Document images with source code:
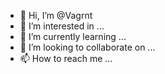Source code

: - 👋 Hi, I’m @Vagrnt
- 👀 I’m interested in ...
- 🌱 I’m currently learning ...
- 💞️ I’m looking to collaborate on ...
- 📫 How to reach me ...

<!---
Vagrnt/Vagrnt is a ✨ special ✨ repository because its `README.md` (this file) appears on your GitHub profile.
You can click the Preview link to take a look at your changes.
--->
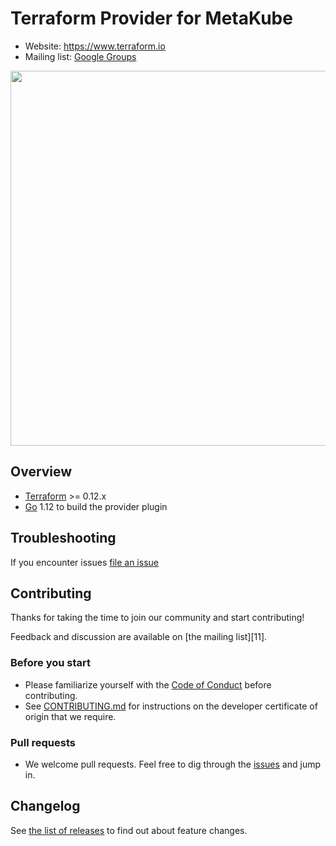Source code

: # Terraform Provider for MetaKube

- Website: https://www.terraform.io
- Mailing list: [Google Groups](https://groups.google.com/forum/#!forum/loodse-dev)

<img src="https://cdn.rawgit.com/hashicorp/terraform-website/master/content/source/assets/images/logo-hashicorp.svg" width="600px">

## Overview

- [Terraform](https://www.terraform.io/downloads.html) >= 0.12.x
- [Go](https://golang.org/doc/install) 1.12 to build the provider plugin


## Troubleshooting

If you encounter issues [file an issue][1]

## Contributing

Thanks for taking the time to join our community and start contributing!

Feedback and discussion are available on [the mailing list][11].

### Before you start

* Please familiarize yourself with the [Code of Conduct][4] before contributing.
* See [CONTRIBUTING.md][2] for instructions on the developer certificate of origin that we require.

### Pull requests

* We welcome pull requests. Feel free to dig through the [issues][1] and jump in.

## Changelog

See [the list of releases][3] to find out about feature changes.

[1]: https://github.com/syseleven/terraform-provider-metakube/issues
[2]: https://github.com/syseleven/terraform-provider-metakube/blob/syseleven/master/CONTRIBUTING.md
[3]: https://github.com/syseleven/terraform-provider-metakube/releases
[4]: https://github.com/syseleven/terraform-provider-metakube/blob/syseleven/master/code-of-conduct.md
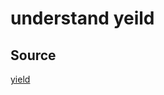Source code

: # understand yeild

## Source

[yield](https://stackoverflow.com/questions/231767/what-does-the-yield-keyword-do-in-python)
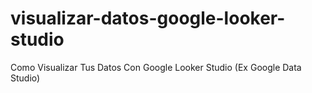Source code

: # visualizar-datos-google-looker-studio
Como Visualizar Tus Datos Con Google Looker Studio (Ex Google Data Studio)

■ **Work order**: Print, without pictures, exactly the lines from the one containing "- [Terraform](https://www.terraform.io/downloads.html) >= 0.12.x" through the final line of the records above.

■ **Written solution**:
- [Terraform](https://www.terraform.io/downloads.html) >= 0.12.x
- [Go](https://golang.org/doc/install) 1.12 to build the provider plugin


## Troubleshooting

If you encounter issues [file an issue][1]

## Contributing

Thanks for taking the time to join our community and start contributing!

Feedback and discussion are available on [the mailing list][11].

### Before you start

* Please familiarize yourself with the [Code of Conduct][4] before contributing.
* See [CONTRIBUTING.md][2] for instructions on the developer certificate of origin that we require.

### Pull requests

* We welcome pull requests. Feel free to dig through the [issues][1] and jump in.

## Changelog

See [the list of releases][3] to find out about feature changes.

[1]: https://github.com/syseleven/terraform-provider-metakube/issues
[2]: https://github.com/syseleven/terraform-provider-metakube/blob/syseleven/master/CONTRIBUTING.md
[3]: https://github.com/syseleven/terraform-provider-metakube/releases
[4]: https://github.com/syseleven/terraform-provider-metakube/blob/syseleven/master/code-of-conduct.md
Source code

: # understand yeild

## Source

[yield](https://stackoverflow.com/questions/231767/what-does-the-yield-keyword-do-in-python)
Source code

: # visualizar-datos-google-looker-studio
Como Visualizar Tus Datos Con Google Looker Studio (Ex Google Data Studio)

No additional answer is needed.